I'm really confused with norms and semi norms in $H^1$ and $L^2$.

I'll try to clarify it a bit. First of all...

The basic difference between a norm $\Vert\cdot\Vert$ and a seminorm $\vert \cdot\vert$ is that a norm can only be zero if applied to the zero vector: $\Vert v\Vert = 0 \iff v = 0$ which is not true for a seminorm.

Given a bounded domain $\Omega\subset\mathbb{R}^n$, the space $\mathcal{L}^2\left(\Omega\right)$ is the space of square integrable functions. If you try to define a norm for this space like: $ \vert v \vert_{\mathcal{L}^2\left(\Omega\right)} = \left( \int_\Omega v(x)^2\,\mathrm{d}x \right)^\frac{1}{2}$

you end up with a seminorm. Why? because for every function function $f$ which is zero everywhere except in a set of zero meassure would be $ \vert f \vert_{\mathcal{L}^2\left(\Omega\right)} = \left( \int_\Omega f(x)^2\,\mathrm{d}x \right)^\frac{1}{2}=0$ but the function $f$ is not the null function $0$.

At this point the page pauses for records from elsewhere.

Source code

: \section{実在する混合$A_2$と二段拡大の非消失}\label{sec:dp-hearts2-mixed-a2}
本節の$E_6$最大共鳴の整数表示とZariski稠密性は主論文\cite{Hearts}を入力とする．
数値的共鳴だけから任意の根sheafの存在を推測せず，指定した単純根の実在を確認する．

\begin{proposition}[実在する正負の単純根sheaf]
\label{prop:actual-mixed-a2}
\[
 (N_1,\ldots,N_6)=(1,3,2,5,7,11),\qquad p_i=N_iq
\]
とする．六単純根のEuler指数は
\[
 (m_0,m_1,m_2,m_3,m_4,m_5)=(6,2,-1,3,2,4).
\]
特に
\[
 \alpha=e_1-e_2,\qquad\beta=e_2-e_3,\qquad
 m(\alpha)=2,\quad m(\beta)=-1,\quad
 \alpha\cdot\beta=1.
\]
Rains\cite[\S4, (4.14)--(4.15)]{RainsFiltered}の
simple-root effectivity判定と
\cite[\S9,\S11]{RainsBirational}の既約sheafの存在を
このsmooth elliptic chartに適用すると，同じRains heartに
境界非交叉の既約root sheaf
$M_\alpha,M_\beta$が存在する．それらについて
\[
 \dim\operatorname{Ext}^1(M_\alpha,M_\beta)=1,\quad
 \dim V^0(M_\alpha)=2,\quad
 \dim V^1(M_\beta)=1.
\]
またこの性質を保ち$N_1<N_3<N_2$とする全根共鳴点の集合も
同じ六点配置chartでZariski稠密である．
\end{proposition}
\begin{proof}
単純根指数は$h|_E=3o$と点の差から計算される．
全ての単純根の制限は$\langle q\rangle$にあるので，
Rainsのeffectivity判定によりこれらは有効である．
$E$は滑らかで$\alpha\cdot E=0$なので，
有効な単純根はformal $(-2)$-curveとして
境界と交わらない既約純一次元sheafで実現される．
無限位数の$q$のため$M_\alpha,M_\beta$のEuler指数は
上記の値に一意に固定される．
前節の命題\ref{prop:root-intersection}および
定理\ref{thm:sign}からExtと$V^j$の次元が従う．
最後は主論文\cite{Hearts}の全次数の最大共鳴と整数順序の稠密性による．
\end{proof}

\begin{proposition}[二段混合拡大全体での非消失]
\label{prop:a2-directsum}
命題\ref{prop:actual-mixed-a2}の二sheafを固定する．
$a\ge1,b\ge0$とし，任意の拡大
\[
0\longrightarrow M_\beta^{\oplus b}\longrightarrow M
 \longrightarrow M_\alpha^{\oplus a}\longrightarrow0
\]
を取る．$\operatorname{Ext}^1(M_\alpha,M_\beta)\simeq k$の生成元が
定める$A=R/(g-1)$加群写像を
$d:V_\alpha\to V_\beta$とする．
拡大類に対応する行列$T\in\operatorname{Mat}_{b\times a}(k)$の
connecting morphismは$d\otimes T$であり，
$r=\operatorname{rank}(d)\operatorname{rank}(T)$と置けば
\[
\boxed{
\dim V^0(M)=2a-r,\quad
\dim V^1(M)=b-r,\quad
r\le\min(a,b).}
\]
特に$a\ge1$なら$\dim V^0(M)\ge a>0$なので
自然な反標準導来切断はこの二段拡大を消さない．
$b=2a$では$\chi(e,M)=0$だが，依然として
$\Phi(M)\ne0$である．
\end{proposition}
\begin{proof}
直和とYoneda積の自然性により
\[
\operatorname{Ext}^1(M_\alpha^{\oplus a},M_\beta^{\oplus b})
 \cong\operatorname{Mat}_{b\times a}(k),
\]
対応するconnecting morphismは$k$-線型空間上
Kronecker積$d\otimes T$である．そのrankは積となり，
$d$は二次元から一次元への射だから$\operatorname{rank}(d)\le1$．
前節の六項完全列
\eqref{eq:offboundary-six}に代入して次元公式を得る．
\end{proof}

In order to solve this the space $L^2\left(\Omega\right) = \mathcal{L}^2\left(\Omega\right) / \sim $ is defined. The $L^2\left(\Omega\right)$ space is the quotient space of the $\mathcal{L}^2\left(\Omega\right)$ by the equivalence relation $f(x)\sim g(x) \iff f(x) = g(x)\,\mathrm{a.e. in }\,\Omega$.

This is, $L^2\left(\Omega\right)$ is the space of classes of equivalence of functions, so that two functions belong to the same class if they differ at most in a set of zero meassure in $\Omega$.

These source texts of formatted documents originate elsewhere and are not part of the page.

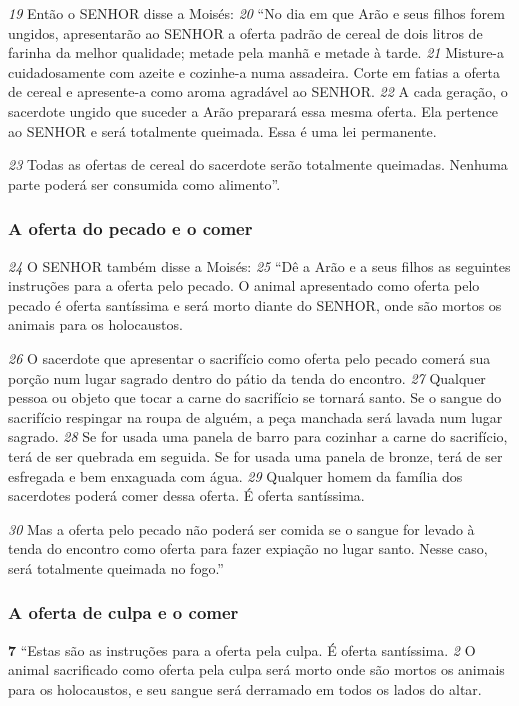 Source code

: \bigskip
\textit{\tiny 19}
Então o SENHOR disse a Moisés: 
\textit{\tiny 20}
“No dia em que Arão e seus filhos forem
ungidos, apresentarão ao SENHOR a oferta padrão de cereal de dois litros de
farinha da melhor qualidade; metade pela manhã e metade à tarde. 
\textit{\tiny 21}
Misture-a
cuidadosamente com azeite e cozinhe-a numa assadeira. Corte em fatias a oferta
de cereal e apresente-a como aroma agradável ao SENHOR. 
\textit{\tiny 22}
A cada geração, o
sacerdote ungido que suceder a Arão preparará essa mesma oferta. Ela pertence
ao SENHOR e será totalmente queimada. Essa é uma lei permanente. 

\smallskip
\textit{\tiny 23}
Todas as
ofertas de cereal do sacerdote serão totalmente queimadas. Nenhuma parte
poderá ser consumida como alimento”.

\bigskip
\subsubsection*{A oferta do pecado e o comer}  
\textit{\tiny 24}
O SENHOR também disse a Moisés: 
\textit{\tiny 25}
“Dê a Arão e a seus filhos as seguintes
instruções para a oferta pelo pecado. O animal apresentado como oferta pelo
pecado é oferta santíssima e será morto diante do SENHOR, onde são mortos os
animais para os holocaustos. 

\smallskip
\textit{\tiny 26}
O sacerdote que apresentar o sacrifício como
oferta pelo pecado comerá sua porção num lugar sagrado dentro do pátio da
tenda do encontro. 
\textit{\tiny 27}
Qualquer pessoa ou objeto que tocar a carne do sacrifício se
tornará santo. Se o sangue do sacrifício respingar na roupa de alguém, a peça
manchada será lavada num lugar sagrado. 
\textit{\tiny 28}
Se for usada uma panela de barro
para cozinhar a carne do sacrifício, terá de ser quebrada em seguida. Se for usada
uma panela de bronze, terá de ser esfregada e bem enxaguada com água.
\textit{\tiny 29}
Qualquer homem da família dos sacerdotes poderá comer dessa oferta. É oferta
santíssima. 

\smallskip
\textit{\tiny 30}
Mas a oferta pelo pecado não poderá ser comida se o sangue for
levado à tenda do encontro como oferta para fazer expiação no lugar santo. Nesse
caso, será totalmente queimada no fogo.”
   
\bigskip
\subsubsection*{A oferta de culpa e o comer}  
\textbf{\large 7} “Estas são as instruções para a oferta pela culpa. É oferta santíssima. 
\textit{\tiny 2} 
O animal sacrificado como oferta pela culpa será morto onde são mortos os animais
para os holocaustos, e seu sangue será derramado em todos os lados do altar.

From now on, I will be talking about "function $f(x)$" but meaning "the class of equivalence whose representant is the function $f(x)$". So when I say $f(x)$ I'm really talking about every function $g(x)$ such that $f(x)$ and $g(x)$ only differ in at most a set of zero meassure.

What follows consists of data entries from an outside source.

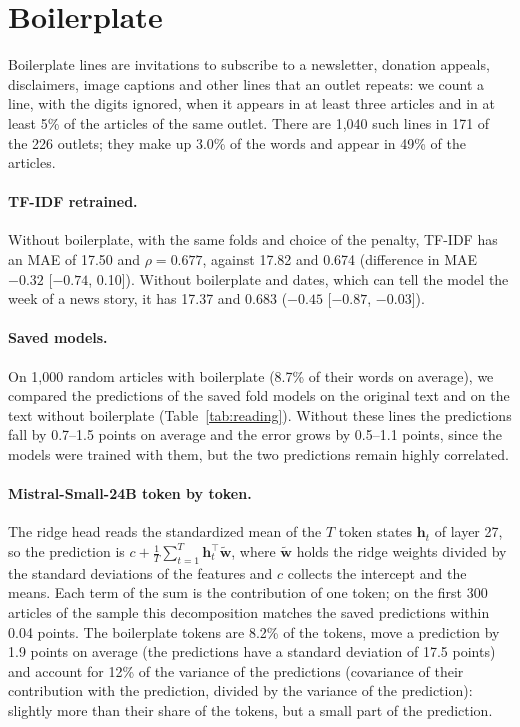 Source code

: \documentclass[11pt,a4paper]{article}
\begin{document}
\section{Boilerplate}\label{app:reading}
Boilerplate lines are invitations to subscribe to a newsletter, donation appeals, disclaimers, image captions and other
lines that an outlet repeats: we count a line, with the digits ignored, when it appears in at least three articles and
in at least 5\% of the articles of the same outlet. There are 1,040 such lines in 171 of the 226 outlets; they make up
3.0\% of the words and appear in 49\% of the articles.

\paragraph{TF-IDF retrained.} Without boilerplate, with the same folds and choice of the penalty, TF-IDF has an MAE of
17.50 and $\rho = 0.677$, against 17.82 and 0.674 (difference in MAE $-0.32$ [$-0.74$, 0.10]). Without boilerplate and
dates, which can tell the model the week of a news story, it has 17.37 and 0.683 ($-0.45$ [$-0.87$, $-0.03$]).

\paragraph{Saved models.} On 1,000 random articles with boilerplate (8.7\% of their words on average), we compared the
predictions of the saved fold models on the original text and on the text without boilerplate (Table~\ref{tab:reading}).
Without these lines the predictions fall by 0.7--1.5 points on average and the error grows by 0.5--1.1 points, since
the models were trained with them, but the two predictions remain highly correlated.

\paragraph{Mistral-Small-24B token by token.} The ridge head reads the standardized mean of the $T$ token states
$\mathbf{h}_t$ of layer 27, so the prediction is $c + \frac{1}{T}\sum_{t=1}^{T}\mathbf{h}_t^\top\tilde{\mathbf{w}}$,
where $\tilde{\mathbf{w}}$ holds the ridge weights divided by the standard deviations of the features and $c$ collects
the intercept and the means. Each term of the sum is the contribution of one token; on the first 300 articles of the
sample this decomposition matches the saved predictions within 0.04 points. The boilerplate tokens are 8.2\% of the
tokens, move a prediction by 1.9 points on average (the predictions have a standard deviation of 17.5 points) and
account for 12\% of the variance of the predictions (covariance of their contribution with the prediction, divided by
the variance of the prediction): slightly more than their share of the tokens, but a small part of the prediction.
\end{document}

So in this new space $L^2\left(\Omega\right)$ the aplication:

$ \Vert v \Vert_{L^2\left(\Omega\right)} = \left( \int_\Omega v(x)^2\,\mathrm{d}x \right)^\frac{1}{2}$ is indeed a norm, as $ \Vert v \Vert_{L^2\left(\Omega\right)} = 0 \iff f\sim 0$ in other words, there is only one class of equivalence of functions that has zero norm, and is the class of equivalence of the null function.

Now, $H^1\left(\Omega\right)$... Not being very formal, $H^1\left(\Omega\right)$ is the subspace of functions of $L^2\left(\Omega\right)$ such that their derivative is also in $L^2\left(\Omega\right)$: $H^1\left(\Omega\right)=\left\{v\in L^2\left(\Omega\right);\,\vert\mathbf{grad}\left(v\right)\vert\in L^2\left(\Omega\right)\right\} $

( if you are in $\mathbb{R}$ just replace $\vert\mathbf{grad}\left(v\right)\vert$ by $v'$ )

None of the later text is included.